(Document images with source code)
BEGIN

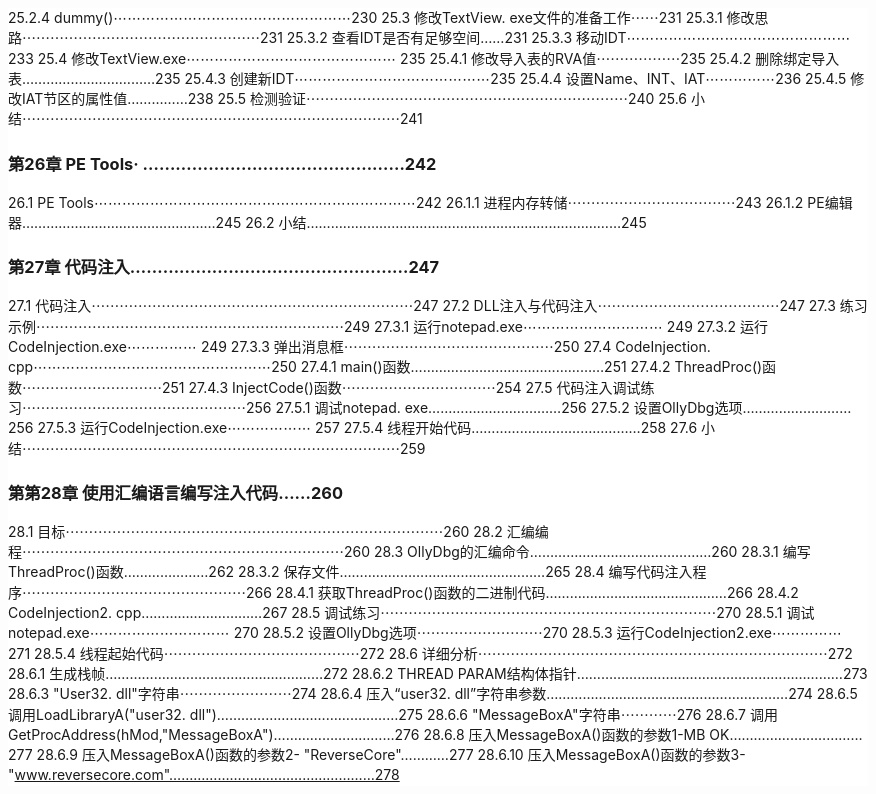 25.2.4 dummy()⋯⋯⋯⋯⋯⋯⋯⋯⋯⋯⋯⋯⋯⋯⋯⋯⋯230
25.3 修改TextView. exe文件的准备工作⋯⋯231
25.3.1 修改思路⋯⋯⋯⋯⋯⋯⋯⋯⋯⋯⋯⋯⋯⋯⋯⋯⋯231
25.3.2 查看IDT是否有足够空间……231
25.3.3 移动IDT⋯⋯⋯⋯⋯⋯⋯⋯⋯⋯⋯⋯⋯⋯⋯⋯233
25.4 修改TextView.exe⋯⋯⋯⋯⋯⋯⋯⋯⋯⋯⋯⋯⋯⋯⋯ 235
25.4.1 修改导入表的RVA值⋯⋯⋯⋯⋯⋯235
25.4.2 删除绑定导入表……………………………235
25.4.3 创建新IDT⋯⋯⋯⋯⋯⋯⋯⋯⋯⋯⋯⋯⋯⋯235
25.4.4 设置Name、INT、IAT⋯⋯⋯⋯⋯236
25.4.5 修改IAT节区的属性值……………238
25.5 检测验证⋯⋯⋯⋯⋯⋯⋯⋯⋯⋯⋯⋯⋯⋯⋯⋯⋯⋯⋯⋯⋯⋯⋯240
25.6 小结⋯⋯⋯⋯⋯⋯⋯⋯⋯⋯⋯⋯⋯⋯⋯⋯⋯⋯⋯⋯⋯⋯⋯⋯⋯⋯⋯241

### 第26章 PE Tools·	…………………………………………242
26.1 PE Tools⋯⋯⋯⋯⋯⋯⋯⋯⋯⋯⋯⋯⋯⋯⋯⋯⋯⋯⋯⋯⋯⋯⋯242
26.1.1 进程内存转储⋯⋯⋯⋯⋯⋯⋯⋯⋯⋯⋯⋯243
26.1.2 PE编辑器…………………………………………245
26.2 小结……………………………………………………………………245
### 第27章	代码注入……………………………………………247
27.1 代码注入⋯⋯⋯⋯⋯⋯⋯⋯⋯⋯⋯⋯⋯⋯⋯⋯⋯⋯⋯⋯⋯⋯⋯247
27.2 DLL注入与代码注入⋯⋯⋯⋯⋯⋯⋯⋯⋯⋯⋯⋯⋯247
27.3 练习示例⋯⋯⋯⋯⋯⋯⋯⋯⋯⋯⋯⋯⋯⋯⋯⋯⋯⋯⋯⋯⋯⋯249
27.3.1 运行notepad.exe⋯⋯⋯⋯⋯⋯⋯⋯⋯⋯ 249
27.3.2 运行CodeInjection.exe⋯⋯⋯⋯⋯ 249
27.3.3 弹出消息框⋯⋯⋯⋯⋯⋯⋯⋯⋯⋯⋯⋯⋯⋯⋯250
27.4 CodeInjection. cpp⋯⋯⋯⋯⋯⋯⋯⋯⋯⋯⋯⋯⋯⋯⋯⋯⋯250
27.4.1 main()函数…………………………………………251
27.4.2 ThreadProc()函数⋯⋯⋯⋯⋯⋯⋯⋯⋯⋯251
27.4.3 InjectCode()函数⋯⋯⋯⋯⋯⋯⋯⋯⋯⋯⋯254
27.5 代码注入调试练习⋯⋯⋯⋯⋯⋯⋯⋯⋯⋯⋯⋯⋯⋯⋯⋯256
27.5.1 调试notepad. exe……………………………256
27.5.2 设置OllyDbg选项………………………256
27.5.3 运行CodeInjection.exe⋯⋯⋯⋯⋯⋯ 257
27.5.4 线程开始代码……………………………………258
27.6 小结⋯⋯⋯⋯⋯⋯⋯⋯⋯⋯⋯⋯⋯⋯⋯⋯⋯⋯⋯⋯⋯⋯⋯⋯⋯⋯⋯259

### 第第28章	使用汇编语言编写注入代码……260
28.1 目标⋯⋯⋯⋯⋯⋯⋯⋯⋯⋯⋯⋯⋯⋯⋯⋯⋯⋯⋯⋯⋯⋯⋯⋯⋯⋯⋯260
28.2 汇编编程⋯⋯⋯⋯⋯⋯⋯⋯⋯⋯⋯⋯⋯⋯⋯⋯⋯⋯⋯⋯⋯⋯⋯260
28.3 OllyDbg的汇编命令………………………………………260
28.3.1 编写ThreadProc()函数…………………262
28.3.2 保存文件……………………………………………265
28.4 编写代码注入程序⋯⋯⋯⋯⋯⋯⋯⋯⋯⋯⋯⋯⋯⋯⋯⋯266
28.4.1 获取ThreadProc()函数的二进制代码………………………………………266
28.4.2 CodeInjection2. cpp…………………………267
28.5 调试练习⋯⋯⋯⋯⋯⋯⋯⋯⋯⋯⋯⋯⋯⋯⋯⋯⋯⋯⋯⋯⋯⋯⋯⋯270
28.5.1 调试notepad.exe⋯⋯⋯⋯⋯⋯⋯⋯⋯⋯ 270
28.5.2 设置OllyDbg选项⋯⋯⋯⋯⋯⋯⋯⋯⋯270
28.5.3 运行CodeInjection2.exe⋯⋯⋯⋯⋯ 271
28.5.4 线程起始代码⋯⋯⋯⋯⋯⋯⋯⋯⋯⋯⋯⋯⋯⋯272
28.6 详细分析⋯⋯⋯⋯⋯⋯⋯⋯⋯⋯⋯⋯⋯⋯⋯⋯⋯⋯⋯⋯⋯⋯⋯⋯⋯272
28.6.1 生成栈帧………………………………………………272
28.6.2 THREAD PARAM结构体指针…………………………………………………………273
28.6.3  "User32. dll"字符串⋯⋯⋯⋯⋯⋯⋯⋯274
28.6.4 压入“user32. dll”字符串参数……………………………………………………274
28.6.5 调用LoadLibraryA("user32. dll")………………………………………275
28.6.6  "MessageBoxA"字符串⋯⋯⋯⋯276
28.6.7 调用 GetProcAddress(hMod,"MessageBoxA")…………………………276
28.6.8 压入MessageBoxA()函数的参数1-MB OK……………………………277
28.6.9 压入MessageBoxA()函数的参数2- "ReverseCore"…………277
28.6.10 压入MessageBoxA()函数的参数3-"www.reversecore.com"……………………………………………278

END

THE PROBLEM
Scan the records above for the string "压入MessageBoxA", then copy each line where it turns up.

OUTPUT FOR THIS EXERCISE
28.6.8 压入MessageBoxA()函数的参数1-MB OK……………………………277
28.6.9 压入MessageBoxA()函数的参数2- "ReverseCore"…………277
28.6.10 压入MessageBoxA()函数的参数3-"www.reversecore.com"……………………………………………278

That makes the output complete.